_Exercise data_:
- - -

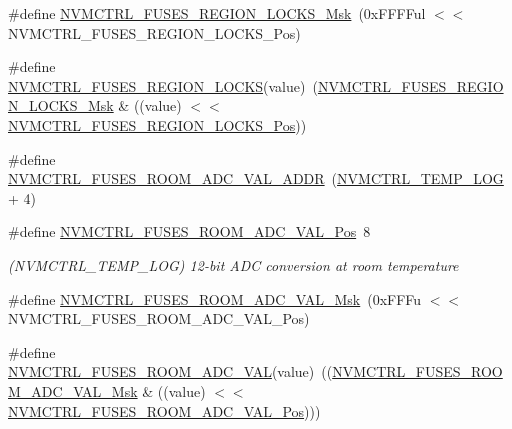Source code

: \begin{DoxyCompactItemize}
\#define \mbox{\hyperlink{group__fuses__api_gad7be5211197af07d4d82363d29264bf9}{N\+V\+M\+C\+T\+R\+L\+\_\+\+F\+U\+S\+E\+S\+\_\+\+R\+E\+G\+I\+O\+N\+\_\+\+L\+O\+C\+K\+S\+\_\+\+Msk}}~(0x\+F\+F\+F\+Ful $<$$<$ N\+V\+M\+C\+T\+R\+L\+\_\+\+F\+U\+S\+E\+S\+\_\+\+R\+E\+G\+I\+O\+N\+\_\+\+L\+O\+C\+K\+S\+\_\+\+Pos)
\item 
\#define \mbox{\hyperlink{group__fuses__api_ga61ade65b0ec65479f42594be4d9ba94f}{N\+V\+M\+C\+T\+R\+L\+\_\+\+F\+U\+S\+E\+S\+\_\+\+R\+E\+G\+I\+O\+N\+\_\+\+L\+O\+C\+KS}}(value)~(\mbox{\hyperlink{group__fuses__api_gad7be5211197af07d4d82363d29264bf9}{N\+V\+M\+C\+T\+R\+L\+\_\+\+F\+U\+S\+E\+S\+\_\+\+R\+E\+G\+I\+O\+N\+\_\+\+L\+O\+C\+K\+S\+\_\+\+Msk}} \& ((value) $<$$<$ \mbox{\hyperlink{group__fuses__api_ga553b4d761e65080381c6af440abee0f0}{N\+V\+M\+C\+T\+R\+L\+\_\+\+F\+U\+S\+E\+S\+\_\+\+R\+E\+G\+I\+O\+N\+\_\+\+L\+O\+C\+K\+S\+\_\+\+Pos}}))
\item 
\#define \mbox{\hyperlink{group__fuses__api_ga3cd3b88d04873665b1ce924b685711a7}{N\+V\+M\+C\+T\+R\+L\+\_\+\+F\+U\+S\+E\+S\+\_\+\+R\+O\+O\+M\+\_\+\+A\+D\+C\+\_\+\+V\+A\+L\+\_\+\+A\+D\+DR}}~(\mbox{\hyperlink{group___s_a_m_d21_j18_a__base_gae900d443ec6d7cf1c90d21b6662fa447}{N\+V\+M\+C\+T\+R\+L\+\_\+\+T\+E\+M\+P\+\_\+\+L\+OG}} + 4)
\item 
\#define \mbox{\hyperlink{group__fuses__api_gab18b97e87d18589e6efa8423dd12c6c1}{N\+V\+M\+C\+T\+R\+L\+\_\+\+F\+U\+S\+E\+S\+\_\+\+R\+O\+O\+M\+\_\+\+A\+D\+C\+\_\+\+V\+A\+L\+\_\+\+Pos}}~8
\begin{DoxyCompactList}\small\item\em (N\+V\+M\+C\+T\+R\+L\+\_\+\+T\+E\+M\+P\+\_\+\+L\+OG) 12-\/bit A\+DC conversion at room temperature \end{DoxyCompactList}\item 
\#define \mbox{\hyperlink{group__fuses__api_gab74bb49e2241a91fbca615aaa5583021}{N\+V\+M\+C\+T\+R\+L\+\_\+\+F\+U\+S\+E\+S\+\_\+\+R\+O\+O\+M\+\_\+\+A\+D\+C\+\_\+\+V\+A\+L\+\_\+\+Msk}}~(0x\+F\+F\+Fu $<$$<$ N\+V\+M\+C\+T\+R\+L\+\_\+\+F\+U\+S\+E\+S\+\_\+\+R\+O\+O\+M\+\_\+\+A\+D\+C\+\_\+\+V\+A\+L\+\_\+\+Pos)
\item 
\#define \mbox{\hyperlink{group__fuses__api_gaebf0b6ce2279c66f7d62b28e76f912da}{N\+V\+M\+C\+T\+R\+L\+\_\+\+F\+U\+S\+E\+S\+\_\+\+R\+O\+O\+M\+\_\+\+A\+D\+C\+\_\+\+V\+AL}}(value)~((\mbox{\hyperlink{group__fuses__api_gab74bb49e2241a91fbca615aaa5583021}{N\+V\+M\+C\+T\+R\+L\+\_\+\+F\+U\+S\+E\+S\+\_\+\+R\+O\+O\+M\+\_\+\+A\+D\+C\+\_\+\+V\+A\+L\+\_\+\+Msk}} \& ((value) $<$$<$ \mbox{\hyperlink{group__fuses__api_gab18b97e87d18589e6efa8423dd12c6c1}{N\+V\+M\+C\+T\+R\+L\+\_\+\+F\+U\+S\+E\+S\+\_\+\+R\+O\+O\+M\+\_\+\+A\+D\+C\+\_\+\+V\+A\+L\+\_\+\+Pos}})))

\end{DoxyCompactItemize}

- - -

_Work instructions_:
The answer must be every line of the records that holds the string "value".

_Response_:
\#define \mbox{\hyperlink{group__fuses__api_ga61ade65b0ec65479f42594be4d9ba94f}{N\+V\+M\+C\+T\+R\+L\+\_\+\+F\+U\+S\+E\+S\+\_\+\+R\+E\+G\+I\+O\+N\+\_\+\+L\+O\+C\+KS}}(value)~(\mbox{\hyperlink{group__fuses__api_gad7be5211197af07d4d82363d29264bf9}{N\+V\+M\+C\+T\+R\+L\+\_\+\+F\+U\+S\+E\+S\+\_\+\+R\+E\+G\+I\+O\+N\+\_\+\+L\+O\+C\+K\+S\+\_\+\+Msk}} \& ((value) $<$$<$ \mbox{\hyperlink{group__fuses__api_ga553b4d761e65080381c6af440abee0f0}{N\+V\+M\+C\+T\+R\+L\+\_\+\+F\+U\+S\+E\+S\+\_\+\+R\+E\+G\+I\+O\+N\+\_\+\+L\+O\+C\+K\+S\+\_\+\+Pos}}))
\#define \mbox{\hyperlink{group__fuses__api_gaebf0b6ce2279c66f7d62b28e76f912da}{N\+V\+M\+C\+T\+R\+L\+\_\+\+F\+U\+S\+E\+S\+\_\+\+R\+O\+O\+M\+\_\+\+A\+D\+C\+\_\+\+V\+AL}}(value)~((\mbox{\hyperlink{group__fuses__api_gab74bb49e2241a91fbca615aaa5583021}{N\+V\+M\+C\+T\+R\+L\+\_\+\+F\+U\+S\+E\+S\+\_\+\+R\+O\+O\+M\+\_\+\+A\+D\+C\+\_\+\+V\+A\+L\+\_\+\+Msk}} \& ((value) $<$$<$ \mbox{\hyperlink{group__fuses__api_gab18b97e87d18589e6efa8423dd12c6c1}{N\+V\+M\+C\+T\+R\+L\+\_\+\+F\+U\+S\+E\+S\+\_\+\+R\+O\+O\+M\+\_\+\+A\+D\+C\+\_\+\+V\+A\+L\+\_\+\+Pos}})))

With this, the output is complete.